=== Task description ===
Collect all lines from the records below that include the word "webp".

Stored data
****************************************
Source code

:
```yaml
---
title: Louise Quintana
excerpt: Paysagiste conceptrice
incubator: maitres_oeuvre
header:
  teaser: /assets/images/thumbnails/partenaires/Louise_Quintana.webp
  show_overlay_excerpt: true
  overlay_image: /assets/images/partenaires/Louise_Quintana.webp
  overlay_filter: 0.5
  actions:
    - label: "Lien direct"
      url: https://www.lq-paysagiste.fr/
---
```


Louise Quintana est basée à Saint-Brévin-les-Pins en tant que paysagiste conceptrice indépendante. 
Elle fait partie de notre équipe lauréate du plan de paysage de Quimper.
****************************************
=== Answer to this problem ===
  teaser: /assets/images/thumbnails/partenaires/Louise_Quintana.webp
  overlay_image: /assets/images/partenaires/Louise_Quintana.webp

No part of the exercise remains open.